Exercise objective:
Report back every line below that carries the word "gets".

Study material:
◇ ◇ ◇ ◇ ◇

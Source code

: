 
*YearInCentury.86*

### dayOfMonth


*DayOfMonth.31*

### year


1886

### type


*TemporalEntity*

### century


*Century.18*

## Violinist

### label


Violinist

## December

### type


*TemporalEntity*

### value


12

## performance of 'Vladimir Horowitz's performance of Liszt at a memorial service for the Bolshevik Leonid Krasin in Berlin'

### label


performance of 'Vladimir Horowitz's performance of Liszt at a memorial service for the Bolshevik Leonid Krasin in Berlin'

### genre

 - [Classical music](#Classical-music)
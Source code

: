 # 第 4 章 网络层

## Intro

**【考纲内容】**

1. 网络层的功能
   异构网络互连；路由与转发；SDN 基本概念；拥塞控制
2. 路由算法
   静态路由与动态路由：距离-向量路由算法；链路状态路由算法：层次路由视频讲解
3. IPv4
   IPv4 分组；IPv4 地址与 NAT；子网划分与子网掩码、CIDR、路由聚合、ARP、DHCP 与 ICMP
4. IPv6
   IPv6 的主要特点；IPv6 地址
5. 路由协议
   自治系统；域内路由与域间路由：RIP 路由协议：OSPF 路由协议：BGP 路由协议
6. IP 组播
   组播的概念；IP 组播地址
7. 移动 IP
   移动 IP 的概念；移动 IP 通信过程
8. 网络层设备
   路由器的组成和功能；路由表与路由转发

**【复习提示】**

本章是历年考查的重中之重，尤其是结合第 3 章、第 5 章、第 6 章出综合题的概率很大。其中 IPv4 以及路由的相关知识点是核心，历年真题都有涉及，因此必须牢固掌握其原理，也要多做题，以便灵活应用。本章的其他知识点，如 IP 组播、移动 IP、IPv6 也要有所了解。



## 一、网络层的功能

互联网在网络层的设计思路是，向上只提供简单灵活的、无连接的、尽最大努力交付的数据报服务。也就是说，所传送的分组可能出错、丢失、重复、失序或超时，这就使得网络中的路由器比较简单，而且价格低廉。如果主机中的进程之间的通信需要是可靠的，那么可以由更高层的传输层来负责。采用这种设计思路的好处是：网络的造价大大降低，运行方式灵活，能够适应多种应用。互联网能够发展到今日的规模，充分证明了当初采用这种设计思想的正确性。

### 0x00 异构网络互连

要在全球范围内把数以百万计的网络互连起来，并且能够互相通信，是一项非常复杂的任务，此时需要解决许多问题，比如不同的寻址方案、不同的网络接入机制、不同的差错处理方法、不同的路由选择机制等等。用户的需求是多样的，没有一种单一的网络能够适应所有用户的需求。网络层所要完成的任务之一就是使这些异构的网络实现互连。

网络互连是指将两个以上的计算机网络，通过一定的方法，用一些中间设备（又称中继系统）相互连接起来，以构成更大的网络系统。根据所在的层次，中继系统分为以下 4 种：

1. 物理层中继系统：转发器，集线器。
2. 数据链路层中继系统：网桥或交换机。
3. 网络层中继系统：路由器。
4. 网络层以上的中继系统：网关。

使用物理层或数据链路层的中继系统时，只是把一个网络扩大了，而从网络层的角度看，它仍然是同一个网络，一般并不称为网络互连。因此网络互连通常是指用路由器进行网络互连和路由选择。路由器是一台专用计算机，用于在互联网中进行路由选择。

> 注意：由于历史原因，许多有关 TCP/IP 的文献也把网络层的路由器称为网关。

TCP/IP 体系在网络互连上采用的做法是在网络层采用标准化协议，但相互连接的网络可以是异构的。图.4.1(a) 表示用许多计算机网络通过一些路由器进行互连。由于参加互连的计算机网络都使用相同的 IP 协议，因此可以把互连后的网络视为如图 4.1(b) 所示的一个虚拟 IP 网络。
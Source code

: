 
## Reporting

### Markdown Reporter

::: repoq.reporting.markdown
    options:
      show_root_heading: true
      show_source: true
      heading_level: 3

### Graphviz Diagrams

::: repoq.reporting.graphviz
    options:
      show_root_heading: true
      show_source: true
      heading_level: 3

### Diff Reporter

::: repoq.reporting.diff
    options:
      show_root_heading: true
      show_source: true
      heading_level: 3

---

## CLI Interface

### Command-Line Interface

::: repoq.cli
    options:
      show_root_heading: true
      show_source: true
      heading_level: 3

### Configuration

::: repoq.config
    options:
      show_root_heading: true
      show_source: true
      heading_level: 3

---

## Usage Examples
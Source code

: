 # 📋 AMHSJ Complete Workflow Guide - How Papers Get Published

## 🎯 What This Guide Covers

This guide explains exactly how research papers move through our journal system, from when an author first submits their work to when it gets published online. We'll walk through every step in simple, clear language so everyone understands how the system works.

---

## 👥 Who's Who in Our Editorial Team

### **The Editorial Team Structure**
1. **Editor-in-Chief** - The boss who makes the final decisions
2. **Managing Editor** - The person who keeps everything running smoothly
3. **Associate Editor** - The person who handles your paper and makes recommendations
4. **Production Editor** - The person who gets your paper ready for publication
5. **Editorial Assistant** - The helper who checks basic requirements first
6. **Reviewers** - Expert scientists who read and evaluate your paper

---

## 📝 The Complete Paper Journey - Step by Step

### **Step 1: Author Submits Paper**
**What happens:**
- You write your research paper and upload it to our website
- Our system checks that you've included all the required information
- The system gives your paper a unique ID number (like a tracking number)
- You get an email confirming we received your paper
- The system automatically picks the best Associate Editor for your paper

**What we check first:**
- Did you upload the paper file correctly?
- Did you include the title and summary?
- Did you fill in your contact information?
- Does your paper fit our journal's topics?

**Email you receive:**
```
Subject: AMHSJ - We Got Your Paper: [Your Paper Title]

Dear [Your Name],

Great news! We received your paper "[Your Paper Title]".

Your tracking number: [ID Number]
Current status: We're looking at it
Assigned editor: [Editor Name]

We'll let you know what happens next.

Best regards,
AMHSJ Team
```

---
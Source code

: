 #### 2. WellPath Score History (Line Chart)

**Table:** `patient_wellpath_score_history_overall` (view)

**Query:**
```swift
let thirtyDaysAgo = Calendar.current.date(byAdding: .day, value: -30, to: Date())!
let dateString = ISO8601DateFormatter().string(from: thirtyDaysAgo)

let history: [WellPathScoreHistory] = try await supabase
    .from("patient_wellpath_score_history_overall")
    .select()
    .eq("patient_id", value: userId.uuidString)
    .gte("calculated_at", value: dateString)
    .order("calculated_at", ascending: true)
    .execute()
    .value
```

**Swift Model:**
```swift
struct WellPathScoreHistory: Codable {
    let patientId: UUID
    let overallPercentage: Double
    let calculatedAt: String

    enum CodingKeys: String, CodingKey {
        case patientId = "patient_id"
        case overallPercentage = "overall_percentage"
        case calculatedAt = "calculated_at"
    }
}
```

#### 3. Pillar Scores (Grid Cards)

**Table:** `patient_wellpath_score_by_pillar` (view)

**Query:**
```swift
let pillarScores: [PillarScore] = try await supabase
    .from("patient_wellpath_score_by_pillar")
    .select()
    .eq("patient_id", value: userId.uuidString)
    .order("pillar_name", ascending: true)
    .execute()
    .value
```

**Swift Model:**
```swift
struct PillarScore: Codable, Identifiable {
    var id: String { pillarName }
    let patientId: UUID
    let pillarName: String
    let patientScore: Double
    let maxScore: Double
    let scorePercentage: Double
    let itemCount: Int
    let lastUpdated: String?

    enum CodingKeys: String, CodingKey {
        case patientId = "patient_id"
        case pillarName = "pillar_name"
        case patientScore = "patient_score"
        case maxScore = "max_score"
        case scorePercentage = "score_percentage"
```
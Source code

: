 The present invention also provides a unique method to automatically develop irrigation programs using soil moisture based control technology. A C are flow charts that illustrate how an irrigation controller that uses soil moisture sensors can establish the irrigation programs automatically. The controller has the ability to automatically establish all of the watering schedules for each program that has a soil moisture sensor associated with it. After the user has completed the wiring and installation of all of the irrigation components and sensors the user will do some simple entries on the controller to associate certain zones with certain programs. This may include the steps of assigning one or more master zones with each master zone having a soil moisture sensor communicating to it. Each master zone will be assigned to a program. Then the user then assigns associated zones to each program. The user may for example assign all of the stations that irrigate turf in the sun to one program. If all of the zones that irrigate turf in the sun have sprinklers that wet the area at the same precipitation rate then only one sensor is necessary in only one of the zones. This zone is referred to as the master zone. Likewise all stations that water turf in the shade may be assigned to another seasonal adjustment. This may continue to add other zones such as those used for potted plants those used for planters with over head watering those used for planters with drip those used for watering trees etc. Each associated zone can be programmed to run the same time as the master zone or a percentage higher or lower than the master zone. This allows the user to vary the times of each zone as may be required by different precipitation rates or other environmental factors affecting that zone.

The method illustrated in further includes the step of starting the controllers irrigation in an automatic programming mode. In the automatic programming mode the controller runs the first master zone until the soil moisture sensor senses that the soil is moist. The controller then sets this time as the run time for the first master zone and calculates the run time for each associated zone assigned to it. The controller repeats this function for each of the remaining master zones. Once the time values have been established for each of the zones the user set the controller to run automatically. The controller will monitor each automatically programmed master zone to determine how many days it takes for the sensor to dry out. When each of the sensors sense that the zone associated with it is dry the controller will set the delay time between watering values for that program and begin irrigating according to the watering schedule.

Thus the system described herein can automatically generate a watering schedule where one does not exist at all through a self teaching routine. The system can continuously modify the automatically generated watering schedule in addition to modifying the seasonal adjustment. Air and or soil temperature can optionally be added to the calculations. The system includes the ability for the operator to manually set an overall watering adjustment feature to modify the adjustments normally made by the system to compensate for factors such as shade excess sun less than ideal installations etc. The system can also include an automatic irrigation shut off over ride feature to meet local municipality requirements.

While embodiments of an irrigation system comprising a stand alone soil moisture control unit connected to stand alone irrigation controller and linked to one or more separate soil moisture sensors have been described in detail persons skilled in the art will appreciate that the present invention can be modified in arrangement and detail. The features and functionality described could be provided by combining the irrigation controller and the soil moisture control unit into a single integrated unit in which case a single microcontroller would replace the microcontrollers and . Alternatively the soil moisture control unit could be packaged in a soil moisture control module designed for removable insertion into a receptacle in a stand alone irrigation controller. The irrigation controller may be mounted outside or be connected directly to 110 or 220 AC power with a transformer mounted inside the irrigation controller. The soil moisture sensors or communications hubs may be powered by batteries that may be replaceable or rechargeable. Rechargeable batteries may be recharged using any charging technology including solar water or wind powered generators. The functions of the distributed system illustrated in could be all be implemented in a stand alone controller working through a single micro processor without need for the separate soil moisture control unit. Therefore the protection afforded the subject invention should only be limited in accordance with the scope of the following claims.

◇ ◇ ◇ ◇ ◇

Task response:
This guide explains exactly how research papers move through our journal system, from when an author first submits their work to when it gets published online. We'll walk through every step in simple, clear language so everyone understands how the system works.
4. **Production Editor** - The person who gets your paper ready for publication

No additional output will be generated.